[Rendered images with source text]
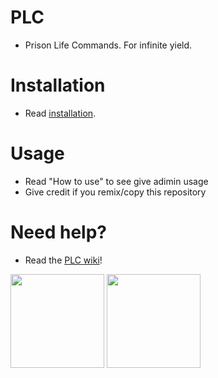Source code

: # PLC

- Prison Life Commands. For infinite yield.

# Installation

- Read [installation](https://github.com/McTurtles5/PLC/wiki/2.-Getting-PLC).

# Usage

- Read "How to use" to see give adimin usage
- Give credit if you remix/copy this repository

# Need help?

- Read the [PLC wiki](https://github.com/McTurtles5/PLC/wiki)!

<img src="https://user-images.githubusercontent.com/66704899/192073115-ffbbc215-72c6-4a6d-bd64-add956b2f5e1.png" width="150">
<img src="https://user-images.githubusercontent.com/66704899/192108341-0e5968f6-0188-44bb-9dc9-1cdd7024751b.png" width="150">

= The task =
Starting with the line that contains "- Read the [PLC", print every line through the end of the entries above exactly as written, both boundary lines included, and nothing else.

= Finished task =
- Read the [PLC wiki](https://github.com/McTurtles5/PLC/wiki)!

<img src="https://user-images.githubusercontent.com/66704899/192073115-ffbbc215-72c6-4a6d-bd64-add956b2f5e1.png" width="150">
<img src="https://user-images.githubusercontent.com/66704899/192108341-0e5968f6-0188-44bb-9dc9-1cdd7024751b.png" width="150">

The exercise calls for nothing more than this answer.